I am aware not everyone is lucky enough to have a grandmother with a closet stuffed full of vintage Chanel (a category to which I begrudgingly belong), but in an age where we have access to almost everything created, there is something beautiful about limiting our possessions to the things we truly love, things which may endure longer than we do. While subscriptions let us listen to more music than we can possibly get to in a lifetime, there is beauty found in a father’s favorite CD collection, a collection built over decades and composed of songs you grew up dancing to in the living room. Or the hardback edition of Pride & Prejudice where you first fell in love with Mr. Darcy and dog-eared page 186 after going back countless times to read your favorite quote.
As someone who is not generally sentimental over things, it is a unique position to be writing about possessions having inherent value beyond their market price. Perhaps my daughter’s unexpected question about whether or not she will get to wear my clothes when she gets older has planted a tender seed in the hostile ground of my economics-degree-and-spreadsheet-loving heart. No matter the cause, it has me considering what my physical legacy can and should be.
Do I think I’m going to start buying a Chanel suit every six months? Hard pass on the pink tweed. And I have no desire to leave behind a house full of things which feel more like a burden than a blessing. I think of my sweet grandmother, who kept forty-eight pink glass goblets tucked carefully in her curio, twelve for each of her children to take when they married. No one took them. No one wanted them. They sat, untouched and dusty, for forty years before being sold off at an estate sale. However, we all kept a canvas or two of the oil paintings she labored over but never felt were "quite good enough" to hang.
So if not Chanel, what are the heirlooms I can give my children over the next few decades? What are the things I will build, use, and love; things I would be proud to pass down?
A few weeks ago, I was speaking with a marketing firm, and they asked if my ultimate goal was to scale Martindale and sell it to private equity. I recoiled.
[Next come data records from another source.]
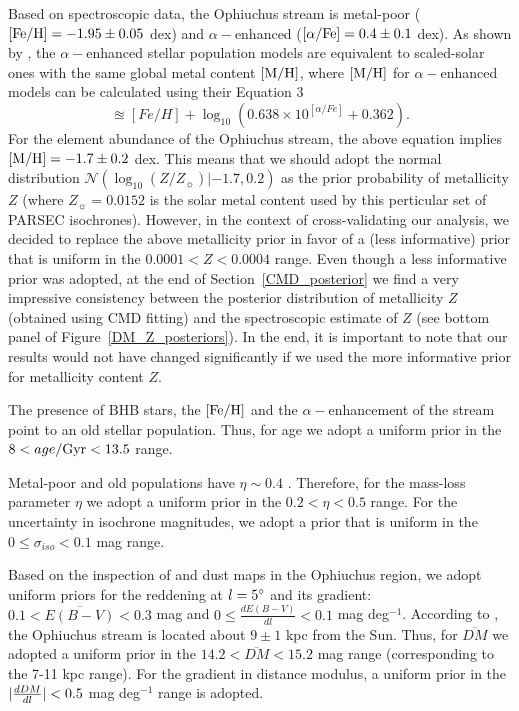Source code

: \documentclass[iop]{emulateapj}
\begin{document}
Based on spectroscopic data, the Ophiuchus stream is metal-poor
(${\rm [Fe/H]=-1.95\pm0.05}$ dex) and $\alpha-$enhanced
(${\rm [\alpha/Fe]=0.4\pm0.1}$ dex). As shown by \citet{scs93}, the
$\alpha-$enhanced stellar population models are equivalent to scaled-solar ones 
with the same global metal content ${\rm [M/H]}$, where ${\rm [M/H]}$ for
$\alpha-$enhanced models can be calculated using their Equation 3
\begin{equation}
    [M/H]\approxeq [Fe/H] + \log_{10}(0.638\times10^{[\alpha/Fe]} + 0.362).
\end{equation}
For the element abundance of the Ophiuchus stream, the above equation implies
${\rm [M/H]}=-1.7\pm0.2$ dex. This means that we should adopt the normal
distribution $\mathcal{N}(\log_{10}(Z/Z_\sun)| -1.7, 0.2)$ as the prior
probability of metallicity $Z$ (where $Z_\sun=0.0152$ is the solar metal content
used by this perticular set of PARSEC isochrones). However, in the context of
cross-validating our analysis, we decided to replace the above metallicity prior
in favor of a (less informative) prior that is uniform in the
$0.0001 < Z < 0.0004$ range. Even though a less informative prior was adopted,
at the end of Section~\ref{CMD_posterior} we find a very impressive consistency
between the posterior distribution of metallicity $Z$ (obtained using CMD
fitting) and the spectroscopic estimate of $Z$ (see bottom panel of
Figure~\ref{DM_Z_posteriors}). In the end, it is important to note that our
results would not have changed significantly if we used the more informative
prior for metallicity content $Z$.

The presence of BHB stars, the ${\rm [Fe/H]}$ and the $\alpha-$enhancement of
the stream point to an old stellar population. Thus, for age we adopt a uniform
prior in the $8 < age/{\rm Gyr} < 13.5$ range.

Metal-poor and old populations have $\eta\sim0.4$ \citep{rpf88}. Therefore, for
the mass-loss parameter $\eta$ we adopt a uniform prior in the $0.2<\eta<0.5$
range. For the uncertainty in isochrone magnitudes, we adopt a prior that is
uniform in the $0 \leq \sigma_{iso} < 0.1$ mag range.

Based on the inspection of \citet{SFD98} and \citet{sch14} dust maps in the
Ophiuchus region, we adopt uniform priors for the reddening at $l=5\mbox{$^\circ$}$ and 
its gradient: $0.1 < \overline{E(B-V)} < 0.3$ mag and
$0 \leq \frac{dE(B-V)}{dl} < 0.1$ mag deg$^{-1}$. According to \citet{ber14b},
the Ophiuchus stream is located about $9\pm1$ kpc from the Sun. Thus, for
$\overline{DM}$ we adopted a uniform prior in the $14.2 < \overline{DM} < 15.2$ 
mag range (corresponding to the 7-11 kpc range). For the gradient in distance
modulus, a uniform prior in the
$\arrowvert\frac{dDM}{dl}\arrowvert < 0.5$ mag deg$^{-1}$ range is adopted.
\end{document}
Partly because private equity has a way of stripping the soul out of the things it touches, but mostly because I carry a quieter vision, one I’ve almost been afraid to acknowledge. It sits silently in the corner of my mind, and I fear if I say its name, it will vanish into vapor.
A vision of building something that endures. Something my children might one day choose to step into. A legacy they could see me in long after I’m gone. Something I poured myself into, cried over, spoke about with love, and slowly, thoughtfully, shared with them over time.
I’m also aware that a parent’s dream can easily become a child’s burden. I won’t force my children to love design or fashion. But I can show them what I love. I can invite them into it.
And in building something with care, I can give it a kind of value that goes far beyond a price tag or a revenue multiplier, something shaped by memory, by effort, by meaning. Something that, if I’ve done it well, might endure long after I do.